Inayah segera mengembalikan sapu di tempatnya.
"Begini Ukhti, kita berdua santri dari Ustadz Ridwan. Dan Ustadz Yusuf meminta tolong pada kita berdua untuk mengantar ini untuk Ukhti Inayah." ucap salah satu dari Santri tersebut memberikan kotak yang terbungkus koran pada Shafiyah.

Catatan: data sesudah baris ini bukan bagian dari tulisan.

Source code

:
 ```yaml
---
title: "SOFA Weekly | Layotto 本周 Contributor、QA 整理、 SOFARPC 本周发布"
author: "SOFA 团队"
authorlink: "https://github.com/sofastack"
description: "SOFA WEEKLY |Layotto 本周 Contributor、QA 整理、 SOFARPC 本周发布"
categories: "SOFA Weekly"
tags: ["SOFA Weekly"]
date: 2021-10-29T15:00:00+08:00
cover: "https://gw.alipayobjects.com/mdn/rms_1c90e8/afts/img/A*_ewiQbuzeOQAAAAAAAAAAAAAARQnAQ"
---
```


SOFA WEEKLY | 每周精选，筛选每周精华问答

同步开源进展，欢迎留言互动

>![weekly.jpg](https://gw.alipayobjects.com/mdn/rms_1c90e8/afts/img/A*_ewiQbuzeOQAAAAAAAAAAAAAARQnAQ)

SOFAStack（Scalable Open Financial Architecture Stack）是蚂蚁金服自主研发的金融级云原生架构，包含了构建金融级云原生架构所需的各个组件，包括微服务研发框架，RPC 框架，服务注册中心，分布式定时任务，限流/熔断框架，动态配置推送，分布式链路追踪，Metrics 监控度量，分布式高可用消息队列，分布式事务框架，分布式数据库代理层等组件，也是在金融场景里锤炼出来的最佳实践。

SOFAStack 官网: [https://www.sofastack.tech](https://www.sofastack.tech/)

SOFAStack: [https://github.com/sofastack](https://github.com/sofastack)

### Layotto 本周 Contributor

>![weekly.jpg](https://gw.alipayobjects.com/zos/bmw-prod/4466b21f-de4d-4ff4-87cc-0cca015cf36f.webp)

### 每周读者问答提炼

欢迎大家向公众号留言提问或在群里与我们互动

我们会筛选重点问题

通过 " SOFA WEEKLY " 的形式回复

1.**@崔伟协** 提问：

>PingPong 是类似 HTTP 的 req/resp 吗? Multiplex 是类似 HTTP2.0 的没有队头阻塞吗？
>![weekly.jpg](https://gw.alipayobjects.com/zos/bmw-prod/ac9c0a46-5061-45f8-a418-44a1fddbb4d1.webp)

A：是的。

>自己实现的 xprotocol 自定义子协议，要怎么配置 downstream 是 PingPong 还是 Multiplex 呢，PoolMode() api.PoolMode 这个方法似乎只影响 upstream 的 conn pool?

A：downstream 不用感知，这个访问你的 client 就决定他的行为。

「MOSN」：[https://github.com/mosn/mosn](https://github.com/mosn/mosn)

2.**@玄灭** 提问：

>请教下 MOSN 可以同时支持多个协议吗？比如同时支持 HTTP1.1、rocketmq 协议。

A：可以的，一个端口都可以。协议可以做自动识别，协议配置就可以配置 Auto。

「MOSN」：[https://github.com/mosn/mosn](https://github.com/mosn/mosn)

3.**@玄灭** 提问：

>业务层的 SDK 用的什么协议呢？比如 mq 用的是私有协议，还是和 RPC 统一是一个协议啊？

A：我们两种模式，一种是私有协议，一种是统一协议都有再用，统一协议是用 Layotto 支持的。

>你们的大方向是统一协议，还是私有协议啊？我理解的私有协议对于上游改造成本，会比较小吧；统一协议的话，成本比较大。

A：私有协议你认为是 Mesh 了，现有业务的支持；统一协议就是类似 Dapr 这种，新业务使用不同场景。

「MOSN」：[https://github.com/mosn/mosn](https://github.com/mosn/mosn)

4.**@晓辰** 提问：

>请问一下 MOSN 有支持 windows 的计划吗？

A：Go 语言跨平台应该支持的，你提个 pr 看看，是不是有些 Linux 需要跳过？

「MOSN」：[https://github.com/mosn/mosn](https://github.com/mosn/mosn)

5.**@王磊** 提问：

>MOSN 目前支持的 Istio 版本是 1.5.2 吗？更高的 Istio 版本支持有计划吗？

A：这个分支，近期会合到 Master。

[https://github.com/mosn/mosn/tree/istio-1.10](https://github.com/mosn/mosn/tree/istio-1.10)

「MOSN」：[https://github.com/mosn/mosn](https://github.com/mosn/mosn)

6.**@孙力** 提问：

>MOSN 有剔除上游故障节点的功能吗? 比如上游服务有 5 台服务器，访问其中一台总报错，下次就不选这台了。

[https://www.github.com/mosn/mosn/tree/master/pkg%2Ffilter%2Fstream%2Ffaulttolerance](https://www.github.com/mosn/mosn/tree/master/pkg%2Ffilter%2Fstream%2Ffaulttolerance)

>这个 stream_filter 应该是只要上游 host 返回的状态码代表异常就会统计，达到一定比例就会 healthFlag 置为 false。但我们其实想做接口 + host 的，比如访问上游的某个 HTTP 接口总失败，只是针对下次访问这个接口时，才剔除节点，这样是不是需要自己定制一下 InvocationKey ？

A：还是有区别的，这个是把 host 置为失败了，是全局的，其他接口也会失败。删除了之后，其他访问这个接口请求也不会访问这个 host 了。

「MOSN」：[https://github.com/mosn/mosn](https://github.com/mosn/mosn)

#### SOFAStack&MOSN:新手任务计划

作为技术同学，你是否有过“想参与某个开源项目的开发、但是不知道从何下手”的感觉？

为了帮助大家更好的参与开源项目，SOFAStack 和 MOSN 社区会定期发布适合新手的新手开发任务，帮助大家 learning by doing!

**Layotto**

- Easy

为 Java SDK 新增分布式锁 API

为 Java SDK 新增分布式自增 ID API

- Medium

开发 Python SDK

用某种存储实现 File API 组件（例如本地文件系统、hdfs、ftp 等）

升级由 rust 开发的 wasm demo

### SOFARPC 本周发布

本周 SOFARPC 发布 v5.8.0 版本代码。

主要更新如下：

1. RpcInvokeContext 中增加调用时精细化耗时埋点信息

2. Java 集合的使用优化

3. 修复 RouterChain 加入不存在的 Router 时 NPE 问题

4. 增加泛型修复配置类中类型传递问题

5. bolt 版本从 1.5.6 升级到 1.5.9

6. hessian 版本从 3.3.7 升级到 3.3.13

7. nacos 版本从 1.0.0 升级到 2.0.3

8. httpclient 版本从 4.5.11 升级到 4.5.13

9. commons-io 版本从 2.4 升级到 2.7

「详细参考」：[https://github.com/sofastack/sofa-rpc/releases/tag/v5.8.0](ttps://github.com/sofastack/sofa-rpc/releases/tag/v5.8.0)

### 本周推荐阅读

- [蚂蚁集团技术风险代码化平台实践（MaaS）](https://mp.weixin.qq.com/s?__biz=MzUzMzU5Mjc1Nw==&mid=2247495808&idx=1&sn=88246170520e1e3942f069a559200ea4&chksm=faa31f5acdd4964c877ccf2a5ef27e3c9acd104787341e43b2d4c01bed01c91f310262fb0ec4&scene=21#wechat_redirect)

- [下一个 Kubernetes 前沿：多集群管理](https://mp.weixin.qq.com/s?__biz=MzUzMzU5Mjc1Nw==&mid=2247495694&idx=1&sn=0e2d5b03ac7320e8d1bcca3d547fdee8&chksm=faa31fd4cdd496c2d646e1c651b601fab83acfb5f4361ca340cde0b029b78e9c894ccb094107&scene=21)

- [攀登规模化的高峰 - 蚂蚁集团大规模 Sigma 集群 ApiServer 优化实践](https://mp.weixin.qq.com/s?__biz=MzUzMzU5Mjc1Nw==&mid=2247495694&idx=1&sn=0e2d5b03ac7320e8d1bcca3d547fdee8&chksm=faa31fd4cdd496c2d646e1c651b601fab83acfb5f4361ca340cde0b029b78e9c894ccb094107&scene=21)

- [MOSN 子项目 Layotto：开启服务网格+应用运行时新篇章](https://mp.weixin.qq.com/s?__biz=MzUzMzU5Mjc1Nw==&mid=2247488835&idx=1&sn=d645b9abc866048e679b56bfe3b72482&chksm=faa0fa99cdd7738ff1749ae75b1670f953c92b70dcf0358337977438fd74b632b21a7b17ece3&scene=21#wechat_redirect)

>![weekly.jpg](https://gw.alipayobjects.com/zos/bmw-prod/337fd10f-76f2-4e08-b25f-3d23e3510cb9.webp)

"Apa? kalian berdua santrinya Ustadz Ridwan? dan apa ini?" tanya Shafiyah sambil mengamati kotak yang terbungkus koran yang ada di tangannya.
"Aku juga tidak tahu isinya apa Ukhti. Kita hanya membantu memberikannya saja. Sekarang kita permisi pulang. Assalamualaikum." ucap salah satu santri itu kemudian pergi di ikuti temannya dan naik ke atas motornya dan meninggalkan Shafiyah dan Inayah yang masih berdiri mematung.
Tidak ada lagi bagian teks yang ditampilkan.